Monument to Peace on highway south of San Salvador

January 16 marks the 32nd anniversary of the signing of the Peace Accords which ended El Salvador's  12 year long bloody civil war.   There is no official celebration of the end of that conflict by the government of Nayib Bukele, the country's president who labels the accords "a farce."

Here is what I wrote on the 2021 anniversary of the Accords:

So why is Bukele attacking the Peace Accords?   To celebrate the Peace Accords and the reforms they instituted would be to celebrate many of the norms which Bukele has begun to trample.   He cares little for the institutions of constitutional democracy.   The separation of powers checks him from acting freely.   He attacks those who would champion human rights.   While the Peace Accords intended to remove the military from domestic affairs, Bukele sends the military out into the country with ever more frequency to perform all sorts of internal tasks from policing to delivering food packets, to capturing grasshoppers, to enforcing sanitary quarantines of entire towns.  

Moreover, one of Bukele's constant themes is to denounce his opposition as a corrupt pact between ARENA and the FMLN.  Because the Peace Accords are signed by the FMLN and the government then controlled by ARENA, he attacks the peace agreement as part of their supposed corrupt bargain.

These are the efforts of a president to deny and revise history so that the lessons of history cannot be learned by the current generations.  

In 2024, Bukele continued his denigration of the accords by ordering the destruction of the Monument to Peace and Reconciliation erected in 2017 to celebrate the 25th anniversary of the Accords.

The supposed “monument to reconciliation”, inaugurated by the FMLN government in 2017; -- not only was it aesthetically horrible, but it glorified the pact between the murderers of our people, made so they could "share the cake" -- has been demolished.

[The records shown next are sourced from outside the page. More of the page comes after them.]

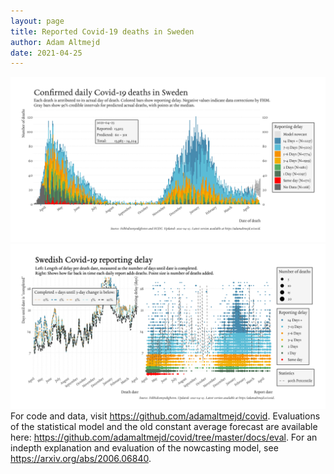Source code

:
 ```yaml
---
layout: page
title: Reported Covid-19 deaths in Sweden
author: Adam Altmejd
date: 2021-04-25
---
```


![Graph of Swedish Covid-19 deaths with reporting delay.](deaths_lag_sweden_2021-04-25.png "Swedish Covid-19 deaths.")
![Graph of Swedish Covid-19 reporting delay in daily deaths.](lag_trend_sweden_2021-04-25.png "Trend in Swedish Covid-19 mortality reporting delay.")
For code and data, visit <https://github.com/adamaltmejd/covid>.
Evaluations of the statistical model and the old constant average forecast are available here: <https://github.com/adamaltmejd/covid/tree/master/docs/eval>.
For an indepth explanation and evaluation of the nowcasting model, see <https://arxiv.org/abs/2006.06840>.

In its place, a new public space will be built for the enjoyment of Salvadoran families.

In recent days, the Bukele social media machine has been pushing out a campaign message that only Bukele and his security policies and the ongoing State of Exception have brought true peace to the country with the reduction of violence through the dismantling of gangs throughout the country. 

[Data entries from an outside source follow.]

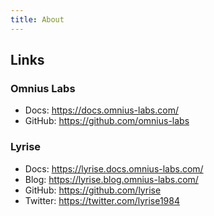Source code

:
 ```yaml
---
title: About
---
```


## Links

### Omnius Labs

- Docs: https://docs.omnius-labs.com/
- GitHub: https://github.com/omnius-labs

### Lyrise

- Docs: https://lyrise.docs.omnius-labs.com/
- Blog: https://lyrise.blog.omnius-labs.com/
- GitHub: https://github.com/lyrise
- Twitter: https://twitter.com/lyrise1984
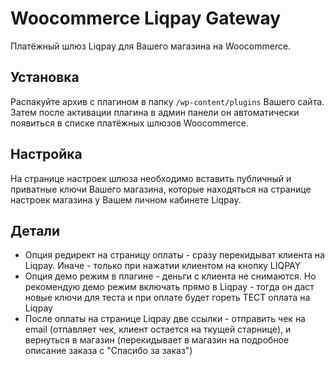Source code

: # Woocommerce Liqpay Gateway

Платёжный шлюз Liqpay для Вашего магазина на Woocommerce.

## Установка

Распакуйте архив с плагином в папку ```/wp-content/plugins``` Вашего сайта. Затем после активации плагина в админ панели он автоматически появиться в списке платёжных шлюзов Woocommerce.

## Настройка

На странице настроек шлюза необходимо вставить публичный и приватные ключи Вашего магазина, которые находяться на странице настроек магазина у Вашем личном кабинете Liqpay.

## Детали
* Опция редирект на страницу оплаты - сразу перекидыват клиента на Liqpay. Иначе - только при нажатии клиентом на кнопку LIQPAY
* Опция демо режим в плагине - деньги с клиента не снимаются. Но рекомендую демо режим включать прямо в Liqpay - тогда он даст новые ключи для теста и при оплате будет гореть ТЕСТ оплата на Liqpay
* После оплаты на странице Liqpay две ссылки - отправить чек на email (отпавляет чек, клиент остается на ткущей старнице), и вернуться в магазин (перекидывает в магазин на подробное описание заказа с "Спасибо за заказ")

At the same time, Bukele is running for election to an unconstitutional second term as president.  Independent democratic institutions have been subverted by one party rule and the elimination of any checks on Bukele's power.  The military which had been returned to its barracks and removed from domestic security duties by the Peace Accords is now larger than ever, and patrolling the streets of the country as a parallel police force.  (Bukele did not start this trend, but has greatly expanded it),   As in the years before and during the civil war, innocent persons can be swept up off the street and held for months in prison without trials. There are credible reports of torture and killing within the prisons in a country which now incarcerates a greater percentage of its population than anywhere else in the world.

On Sunday, January 14, hundreds of persons from civil society and opposition political groups marched through San Salvador to commemorate the Peace Accords and to protest Bukele regime policies including arbitrary arrests and detentions under the State of Exception.
The protesters represent only a small portion of the Salvadoran population today, however, while a great majority are likely to re-elect the self-proclaimed "coolest dictator in the world."

Only the foolish would assert that El Salvador has lived up to the ideals of the Peace Accords in the 32 years since. The hard work to establish democracy, to enforce the rule of law, to respect the separation of powers, and to combat corruption has fallen short repeatedly. Economic inequality, violence and violations of human rights persist. But the failure of the country to live up to those ideals embodied in the Peace Accords does not mean the Accords were a "farce" or that the ideals themselves should not be highlighted and lifted up. In fact, El Salvador three decades later needs to be reminded of those ideals more than ever.